4 min read.Updated: 27 Aug 2020, 12:00 PM ISTShail Desai
Gym owners across the country are losing money whether they open or not, as businesses get financially squeezed between high rents, no income and low footfalls
On 5 August, the central government allowed gyms across the country to be reopened, except for those in containment zones. While a few state governments have allowed gyms to be up and running, it seems like an endless wait for others. At either end of the spectrum, things are far from ideal.
Maharashtra continues to be the state with the most number of active cases. In Mumbai, gym owners have been hoping for months to get back to business, only to see no action thus far. A few businesses already have safety plans in place, following government directives, apart from introducing their own safety procedures. They’re just waiting for the state government to give the go-ahead.

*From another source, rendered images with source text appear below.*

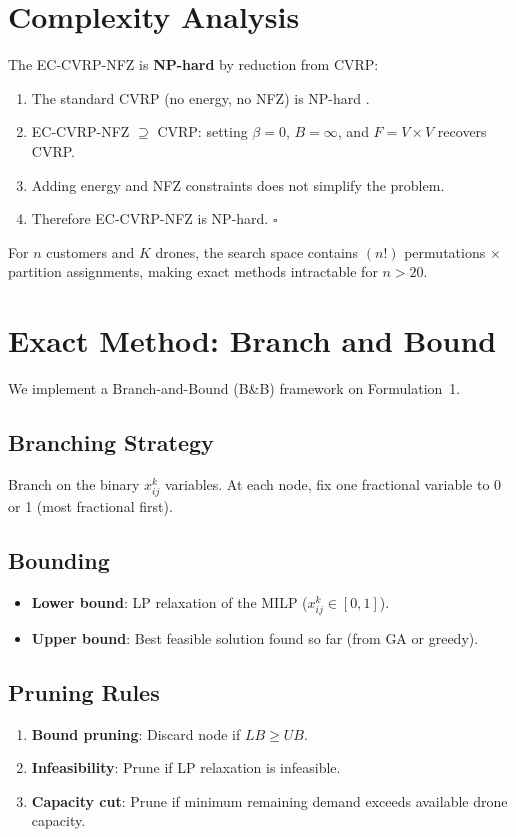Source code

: \documentclass[12pt,a4paper]{article}
\begin{document}
\section{Complexity Analysis}
The EC-CVRP-NFZ is \textbf{NP-hard} by reduction from CVRP:
\begin{enumerate}[nosep]
  \item The standard CVRP (no energy, no NFZ) is NP-hard \cite{toth2014}.
  \item EC-CVRP-NFZ $\supseteq$ CVRP: setting $\beta=0$, $B=\infty$, and $F=V\times V$ recovers CVRP.
  \item Adding energy and NFZ constraints does not simplify the problem.
  \item Therefore EC-CVRP-NFZ is NP-hard. $\square$
\end{enumerate}
For $n$ customers and $K$ drones, the search space contains $(n!)$ permutations $\times$ partition assignments, making exact methods intractable for $n>20$.

\section{Exact Method: Branch and Bound}
We implement a Branch-and-Bound (B\&B) framework on Formulation~1.

\subsection{Branching Strategy}
Branch on the binary $x_{ij}^k$ variables. At each node, fix one fractional variable to 0 or 1 (most fractional first).

\subsection{Bounding}
\begin{itemize}[nosep]
  \item \textbf{Lower bound}: LP relaxation of the MILP ($x_{ij}^k\in[0,1]$).
  \item \textbf{Upper bound}: Best feasible solution found so far (from GA or greedy).
\end{itemize}

\subsection{Pruning Rules}
\begin{enumerate}[nosep]
  \item \textbf{Bound pruning}: Discard node if $LB \geq UB$.
  \item \textbf{Infeasibility}: Prune if LP relaxation is infeasible.
  \item \textbf{Capacity cut}: Prune if minimum remaining demand exceeds available drone capacity.
\end{enumerate}
\end{document}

“We’ll require members and trainers to wear masks or shields at all times and measure their body temperature before they enter. We plan to discontinue the use of shower and locker facilities. The plan is to handout disposable gloves to everyone the moment they enter the gym, which can be discarded when they leave. I don’t mind spending a little more to ensure safety," says Milind Vaze, who runs Fit For Life in Mumbai.
“Life has become sedentary for a lot of people and they are conscious of their health. If we start today, it will take another few months for people to gain the confidence of entering a gym. If buses are now accessible for everybody, why not gyms," he adds.
Given the number of jobs at stake, gym owners have also moved the Bombay high court for relief this month.
“We’ve approached a lot of local representatives, but all that we’ve got so far are false assurances," says Girish Shetty, general secretary of the Amateur Bodybuilders Association of Maharashtra. “So many personal trainers have been forced to take up other jobs to survive. Even those who have assignments have had to slash their rates. There has to be some clarity on when things can resume."
Things are no different in Pune. When the lockdown was announced, Fit Beings took their sessions online, but discontinued it after a tepid response. Given the current uncertainty, they are attempting to branch out by developing an Artificial Intelligence-based fitness application which can aid workouts for individual users. However, manager Navid Sheikh has a bigger headache to deal with once operations resume.
“We pay a rent of ₹3 lakh each month and our landlord has been demanding 50% of it even for the lockdown months. Our electricity bill has added up to ₹50,000 for the basic connection, even though the gym hasn’t been operational since March. A lot will depend on how these things are handled if we are to continue functioning," Sheikh says.
The same uncertainty prevails in New Delhi where gym owners protested this week to save their industry on August 22. The lack of an income has led people like Farhan Khan, proprietor at Ripped Gym, to build his brand online. He currently conducts personal training sessions over the Internet, even as he may be forced to release half the team in the time ahead.
“I have to first tackle my pending expenses in the form of rent and electricity, while there will also be substantial costs incurred while following government guidelines once we restart. I don’t see people buying new memberships instantly, so I’ll have to figure out some money to run the gym on a monthly basis," Khan says.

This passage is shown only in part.